What you need to do →
After finding the line with "Die Kreuzanalyse aus" in the entries below, retype exactly each line from there through the line with "NF-5 & Rheoinformatik", including that final line.

Plain-text document sources →
========================================================================
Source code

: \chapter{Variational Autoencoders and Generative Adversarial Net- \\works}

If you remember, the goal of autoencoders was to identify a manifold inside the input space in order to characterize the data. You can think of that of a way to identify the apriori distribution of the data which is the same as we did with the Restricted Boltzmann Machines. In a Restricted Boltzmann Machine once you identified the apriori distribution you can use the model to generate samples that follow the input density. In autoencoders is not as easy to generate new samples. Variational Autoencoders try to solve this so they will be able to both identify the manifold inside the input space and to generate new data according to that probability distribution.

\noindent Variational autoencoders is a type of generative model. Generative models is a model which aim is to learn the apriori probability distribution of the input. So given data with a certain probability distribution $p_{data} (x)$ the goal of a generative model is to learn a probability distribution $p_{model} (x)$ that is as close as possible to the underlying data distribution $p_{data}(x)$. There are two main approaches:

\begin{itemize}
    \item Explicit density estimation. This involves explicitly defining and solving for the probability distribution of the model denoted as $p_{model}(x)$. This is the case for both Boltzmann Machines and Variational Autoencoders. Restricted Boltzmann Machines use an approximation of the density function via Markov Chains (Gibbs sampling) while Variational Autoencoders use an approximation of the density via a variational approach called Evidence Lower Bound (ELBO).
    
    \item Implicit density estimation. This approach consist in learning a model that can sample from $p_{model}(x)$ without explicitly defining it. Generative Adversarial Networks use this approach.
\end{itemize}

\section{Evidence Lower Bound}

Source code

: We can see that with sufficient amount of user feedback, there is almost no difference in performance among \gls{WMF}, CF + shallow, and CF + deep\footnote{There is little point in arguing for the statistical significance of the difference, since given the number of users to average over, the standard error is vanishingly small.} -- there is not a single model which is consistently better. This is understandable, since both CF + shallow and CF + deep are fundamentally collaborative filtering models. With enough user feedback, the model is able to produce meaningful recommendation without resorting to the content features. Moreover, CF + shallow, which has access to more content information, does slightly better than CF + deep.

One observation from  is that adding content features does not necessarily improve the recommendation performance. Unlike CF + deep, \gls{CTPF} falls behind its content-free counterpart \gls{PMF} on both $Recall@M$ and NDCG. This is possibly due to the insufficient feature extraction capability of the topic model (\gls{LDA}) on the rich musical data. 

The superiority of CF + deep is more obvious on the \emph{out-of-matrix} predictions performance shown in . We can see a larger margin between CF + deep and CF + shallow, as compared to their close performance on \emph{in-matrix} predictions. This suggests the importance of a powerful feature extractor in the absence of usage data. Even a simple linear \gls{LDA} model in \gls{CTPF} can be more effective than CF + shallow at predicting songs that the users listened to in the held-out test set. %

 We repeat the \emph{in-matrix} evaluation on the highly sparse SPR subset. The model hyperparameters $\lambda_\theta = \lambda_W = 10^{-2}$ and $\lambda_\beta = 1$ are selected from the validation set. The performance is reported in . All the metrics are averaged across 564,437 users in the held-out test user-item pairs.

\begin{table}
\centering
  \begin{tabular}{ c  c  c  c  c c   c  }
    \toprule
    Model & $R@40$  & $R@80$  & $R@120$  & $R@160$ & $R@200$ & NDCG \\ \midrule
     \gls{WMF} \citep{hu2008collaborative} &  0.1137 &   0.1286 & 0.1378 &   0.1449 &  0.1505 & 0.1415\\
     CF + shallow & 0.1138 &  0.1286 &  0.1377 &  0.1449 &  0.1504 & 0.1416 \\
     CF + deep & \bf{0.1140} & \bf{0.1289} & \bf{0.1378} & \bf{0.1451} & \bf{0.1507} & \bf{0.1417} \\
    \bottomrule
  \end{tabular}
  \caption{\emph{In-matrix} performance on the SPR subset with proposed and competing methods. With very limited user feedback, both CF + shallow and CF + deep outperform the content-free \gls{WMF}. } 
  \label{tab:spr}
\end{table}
========================================================================
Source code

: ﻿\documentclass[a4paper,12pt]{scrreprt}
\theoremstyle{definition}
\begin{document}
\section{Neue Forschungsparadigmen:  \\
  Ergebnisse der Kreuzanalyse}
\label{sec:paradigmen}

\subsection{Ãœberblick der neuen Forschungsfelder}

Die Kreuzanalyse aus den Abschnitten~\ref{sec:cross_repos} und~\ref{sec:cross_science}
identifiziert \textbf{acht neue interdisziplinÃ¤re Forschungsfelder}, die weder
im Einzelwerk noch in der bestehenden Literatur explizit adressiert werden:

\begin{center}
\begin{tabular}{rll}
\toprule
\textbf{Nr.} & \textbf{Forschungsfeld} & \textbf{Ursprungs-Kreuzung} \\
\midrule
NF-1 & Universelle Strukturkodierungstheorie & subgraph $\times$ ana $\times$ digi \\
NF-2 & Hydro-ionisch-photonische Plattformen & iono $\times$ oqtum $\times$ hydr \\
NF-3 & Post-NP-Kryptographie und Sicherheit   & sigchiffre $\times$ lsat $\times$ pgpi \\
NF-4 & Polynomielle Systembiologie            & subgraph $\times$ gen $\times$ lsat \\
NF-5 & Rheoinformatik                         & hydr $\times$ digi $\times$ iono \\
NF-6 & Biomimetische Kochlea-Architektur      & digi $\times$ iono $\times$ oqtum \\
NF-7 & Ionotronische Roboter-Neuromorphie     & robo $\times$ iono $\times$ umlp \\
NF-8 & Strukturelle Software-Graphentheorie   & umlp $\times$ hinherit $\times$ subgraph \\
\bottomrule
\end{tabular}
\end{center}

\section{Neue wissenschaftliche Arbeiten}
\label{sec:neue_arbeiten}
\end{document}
========================================================================
Completed task →
Die Kreuzanalyse aus den Abschnitten~\ref{sec:cross_repos} und~\ref{sec:cross_science}
identifiziert \textbf{acht neue interdisziplinÃ¤re Forschungsfelder}, die weder
im Einzelwerk noch in der bestehenden Literatur explizit adressiert werden:

\begin{center}
\begin{tabular}{rll}
\toprule
\textbf{Nr.} & \textbf{Forschungsfeld} & \textbf{Ursprungs-Kreuzung} \\
\midrule
NF-1 & Universelle Strukturkodierungstheorie & subgraph $\times$ ana $\times$ digi \\
NF-2 & Hydro-ionisch-photonische Plattformen & iono $\times$ oqtum $\times$ hydr \\
NF-3 & Post-NP-Kryptographie und Sicherheit   & sigchiffre $\times$ lsat $\times$ pgpi \\
NF-4 & Polynomielle Systembiologie            & subgraph $\times$ gen $\times$ lsat \\
NF-5 & Rheoinformatik                         & hydr $\times$ digi $\times$ iono \\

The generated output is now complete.